Where is video innovation at the edge? What will the next generation video cloud platform look like? This LiveVideoStackCon 2021 Beijing station we invited Huawei cloud media services RTC senior product expert Lu Zhihang teacher, from Serverless as the bearer platform, to open and professional media processing capacity as the core value direction, Discuss the next generation competitiveness of video cloud and edge cloud platform.

Article | Lu Zhihang

Finishing | LiveVideoStack

Let me introduce myself briefly. My name is Lu Zhihang, from Huawei Cloud Media Service Product Department. I joined Huawei after graduation and have been in charge of video-related businesses, from IPTV, to OTT business of operators, to CDN of public cloud and live broadcasting business. In the past two years, I have been engaged in RTC-related work, and now I am the product manager of RTC.

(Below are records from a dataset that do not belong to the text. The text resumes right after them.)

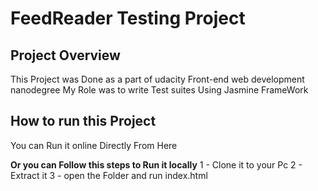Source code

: # FeedReader Testing Project
## Project Overview

This Project was Done as a part of udacity Front-end web development nanodegree 
My Role was to write Test suites Using Jasmine FrameWork

## How to run this Project

You can Run it online Directly From Here 

**Or you can Follow this steps to Run it locally**
1 - Clone it to your Pc
2 - Extract it 
3 - open the Folder and run index.html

The reason why I want to talk with you about Serverless system is closely related to the development process of the whole team. The cloud video team has been established at the beginning of the establishment of Huawei Cloud, and all of them are audio and video experts for business development. After several years of accumulation, we gradually provide live broadcasting, on-demand, AR, VR, free perspective and RTC related services. With the expansion of business, the architecture is also evolving. The deployment position is from offline to online, including the complete cloud native now. At present, we are exploring and constructing Serverless, so we share some Serverless related content. The sharing will be carried out from four aspects. Firstly, I will talk about Serverless’s past life and see what direction Serverless will develop in. Secondly, the pits encountered in the process of building Serverless are summarized for the key elements of Serverless platform. Then the Serverless platform architecture and other key features are summarized. Finally, make an overall summary.

1. Where is Serverless heading?

First, take a look at where Serverless is headed.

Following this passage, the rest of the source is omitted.